▶ **AIM OF THE EXERCISE**
Here is a listing. Set it down again exactly.

▶ **DATASET EXCERPTS**
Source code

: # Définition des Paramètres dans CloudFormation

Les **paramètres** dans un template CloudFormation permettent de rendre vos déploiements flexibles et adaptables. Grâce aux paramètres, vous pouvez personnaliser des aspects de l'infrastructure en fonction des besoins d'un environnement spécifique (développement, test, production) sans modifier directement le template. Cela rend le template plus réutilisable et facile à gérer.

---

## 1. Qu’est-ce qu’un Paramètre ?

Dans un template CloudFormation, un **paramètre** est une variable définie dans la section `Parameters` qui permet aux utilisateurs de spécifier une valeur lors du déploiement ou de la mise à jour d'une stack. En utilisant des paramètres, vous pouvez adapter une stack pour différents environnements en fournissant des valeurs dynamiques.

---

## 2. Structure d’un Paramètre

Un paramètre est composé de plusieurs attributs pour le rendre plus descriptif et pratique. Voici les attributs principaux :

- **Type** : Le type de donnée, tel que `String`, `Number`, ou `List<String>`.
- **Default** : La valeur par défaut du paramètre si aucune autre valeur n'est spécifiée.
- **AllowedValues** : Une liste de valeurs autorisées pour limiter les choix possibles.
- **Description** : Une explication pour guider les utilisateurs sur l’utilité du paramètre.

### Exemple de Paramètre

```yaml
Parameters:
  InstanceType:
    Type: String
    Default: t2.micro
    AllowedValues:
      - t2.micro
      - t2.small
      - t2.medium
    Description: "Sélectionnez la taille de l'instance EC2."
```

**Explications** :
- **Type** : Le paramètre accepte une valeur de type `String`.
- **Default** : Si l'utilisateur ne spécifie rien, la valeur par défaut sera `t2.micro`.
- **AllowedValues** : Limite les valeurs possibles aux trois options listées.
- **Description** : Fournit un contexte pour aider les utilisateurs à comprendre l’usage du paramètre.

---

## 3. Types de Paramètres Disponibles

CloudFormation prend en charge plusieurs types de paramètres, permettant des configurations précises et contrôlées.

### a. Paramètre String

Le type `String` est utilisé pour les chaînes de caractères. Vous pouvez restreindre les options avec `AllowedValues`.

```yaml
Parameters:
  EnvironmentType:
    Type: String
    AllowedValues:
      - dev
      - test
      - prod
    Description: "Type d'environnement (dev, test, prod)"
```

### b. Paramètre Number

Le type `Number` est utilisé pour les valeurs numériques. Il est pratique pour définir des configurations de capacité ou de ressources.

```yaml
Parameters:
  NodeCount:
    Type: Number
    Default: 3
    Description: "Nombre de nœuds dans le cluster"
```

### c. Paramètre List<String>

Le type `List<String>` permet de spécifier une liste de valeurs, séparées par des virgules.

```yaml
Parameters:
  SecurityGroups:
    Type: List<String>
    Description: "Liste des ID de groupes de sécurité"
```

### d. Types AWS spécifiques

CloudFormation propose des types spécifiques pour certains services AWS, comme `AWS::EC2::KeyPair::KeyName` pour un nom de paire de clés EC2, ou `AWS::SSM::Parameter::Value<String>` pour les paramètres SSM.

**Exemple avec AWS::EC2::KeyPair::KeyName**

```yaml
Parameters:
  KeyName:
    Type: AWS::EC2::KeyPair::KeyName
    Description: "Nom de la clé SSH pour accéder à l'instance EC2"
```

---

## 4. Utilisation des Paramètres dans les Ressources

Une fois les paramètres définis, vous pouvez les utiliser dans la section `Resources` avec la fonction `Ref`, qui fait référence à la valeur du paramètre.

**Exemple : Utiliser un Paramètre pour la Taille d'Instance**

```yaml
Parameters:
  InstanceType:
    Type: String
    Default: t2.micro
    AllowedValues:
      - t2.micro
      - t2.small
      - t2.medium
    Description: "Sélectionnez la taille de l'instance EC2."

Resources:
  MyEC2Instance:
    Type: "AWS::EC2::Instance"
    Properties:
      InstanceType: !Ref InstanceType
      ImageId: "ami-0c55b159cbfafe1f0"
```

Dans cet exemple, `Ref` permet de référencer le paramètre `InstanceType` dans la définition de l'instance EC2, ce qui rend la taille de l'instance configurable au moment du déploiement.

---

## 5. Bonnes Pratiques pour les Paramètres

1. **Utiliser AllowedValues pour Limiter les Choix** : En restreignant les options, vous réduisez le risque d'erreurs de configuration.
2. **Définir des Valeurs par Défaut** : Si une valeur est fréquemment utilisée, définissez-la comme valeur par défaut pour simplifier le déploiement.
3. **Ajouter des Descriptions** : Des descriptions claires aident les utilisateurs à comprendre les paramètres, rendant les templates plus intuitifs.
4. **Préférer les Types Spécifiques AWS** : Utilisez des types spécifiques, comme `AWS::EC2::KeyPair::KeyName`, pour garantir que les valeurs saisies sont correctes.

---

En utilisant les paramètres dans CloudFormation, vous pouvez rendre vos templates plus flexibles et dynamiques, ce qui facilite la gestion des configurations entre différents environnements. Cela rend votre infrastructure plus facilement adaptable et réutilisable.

▶ **PROBLEM SOLUTION**
Source code

: # Définition des Paramètres dans CloudFormation

Les **paramètres** dans un template CloudFormation permettent de rendre vos déploiements flexibles et adaptables. Grâce aux paramètres, vous pouvez personnaliser des aspects de l'infrastructure en fonction des besoins d'un environnement spécifique (développement, test, production) sans modifier directement le template. Cela rend le template plus réutilisable et facile à gérer.

---

## 1. Qu’est-ce qu’un Paramètre ?

Dans un template CloudFormation, un **paramètre** est une variable définie dans la section `Parameters` qui permet aux utilisateurs de spécifier une valeur lors du déploiement ou de la mise à jour d'une stack. En utilisant des paramètres, vous pouvez adapter une stack pour différents environnements en fournissant des valeurs dynamiques.

---

## 2. Structure d’un Paramètre

Un paramètre est composé de plusieurs attributs pour le rendre plus descriptif et pratique. Voici les attributs principaux :

- **Type** : Le type de donnée, tel que `String`, `Number`, ou `List<String>`.
- **Default** : La valeur par défaut du paramètre si aucune autre valeur n'est spécifiée.
- **AllowedValues** : Une liste de valeurs autorisées pour limiter les choix possibles.
- **Description** : Une explication pour guider les utilisateurs sur l’utilité du paramètre.

### Exemple de Paramètre

```yaml
Parameters:
  InstanceType:
    Type: String
    Default: t2.micro
    AllowedValues:
      - t2.micro
      - t2.small
      - t2.medium
    Description: "Sélectionnez la taille de l'instance EC2."
```

**Explications** :
- **Type** : Le paramètre accepte une valeur de type `String`.
- **Default** : Si l'utilisateur ne spécifie rien, la valeur par défaut sera `t2.micro`.
- **AllowedValues** : Limite les valeurs possibles aux trois options listées.
- **Description** : Fournit un contexte pour aider les utilisateurs à comprendre l’usage du paramètre.

---

## 3. Types de Paramètres Disponibles

CloudFormation prend en charge plusieurs types de paramètres, permettant des configurations précises et contrôlées.

### a. Paramètre String

Le type `String` est utilisé pour les chaînes de caractères. Vous pouvez restreindre les options avec `AllowedValues`.

```yaml
Parameters:
  EnvironmentType:
    Type: String
    AllowedValues:
      - dev
      - test
      - prod
    Description: "Type d'environnement (dev, test, prod)"
```

### b. Paramètre Number

Le type `Number` est utilisé pour les valeurs numériques. Il est pratique pour définir des configurations de capacité ou de ressources.

```yaml
Parameters:
  NodeCount:
    Type: Number
    Default: 3
    Description: "Nombre de nœuds dans le cluster"
```

### c. Paramètre List<String>

Le type `List<String>` permet de spécifier une liste de valeurs, séparées par des virgules.

```yaml
Parameters:
  SecurityGroups:
    Type: List<String>
    Description: "Liste des ID de groupes de sécurité"
```

### d. Types AWS spécifiques

CloudFormation propose des types spécifiques pour certains services AWS, comme `AWS::EC2::KeyPair::KeyName` pour un nom de paire de clés EC2, ou `AWS::SSM::Parameter::Value<String>` pour les paramètres SSM.

**Exemple avec AWS::EC2::KeyPair::KeyName**

```yaml
Parameters:
  KeyName:
    Type: AWS::EC2::KeyPair::KeyName
    Description: "Nom de la clé SSH pour accéder à l'instance EC2"
```

---

## 4. Utilisation des Paramètres dans les Ressources

Une fois les paramètres définis, vous pouvez les utiliser dans la section `Resources` avec la fonction `Ref`, qui fait référence à la valeur du paramètre.

**Exemple : Utiliser un Paramètre pour la Taille d'Instance**

```yaml
Parameters:
  InstanceType:
    Type: String
    Default: t2.micro
    AllowedValues:
      - t2.micro
      - t2.small
      - t2.medium
    Description: "Sélectionnez la taille de l'instance EC2."

Resources:
  MyEC2Instance:
    Type: "AWS::EC2::Instance"
    Properties:
      InstanceType: !Ref InstanceType
      ImageId: "ami-0c55b159cbfafe1f0"
```

Dans cet exemple, `Ref` permet de référencer le paramètre `InstanceType` dans la définition de l'instance EC2, ce qui rend la taille de l'instance configurable au moment du déploiement.

---

## 5. Bonnes Pratiques pour les Paramètres

1. **Utiliser AllowedValues pour Limiter les Choix** : En restreignant les options, vous réduisez le risque d'erreurs de configuration.
2. **Définir des Valeurs par Défaut** : Si une valeur est fréquemment utilisée, définissez-la comme valeur par défaut pour simplifier le déploiement.
3. **Ajouter des Descriptions** : Des descriptions claires aident les utilisateurs à comprendre les paramètres, rendant les templates plus intuitifs.
4. **Préférer les Types Spécifiques AWS** : Utilisez des types spécifiques, comme `AWS::EC2::KeyPair::KeyName`, pour garantir que les valeurs saisies sont correctes.

---

En utilisant les paramètres dans CloudFormation, vous pouvez rendre vos templates plus flexibles et dynamiques, ce qui facilite la gestion des configurations entre différents environnements. Cela rend votre infrastructure plus facilement adaptable et réutilisable.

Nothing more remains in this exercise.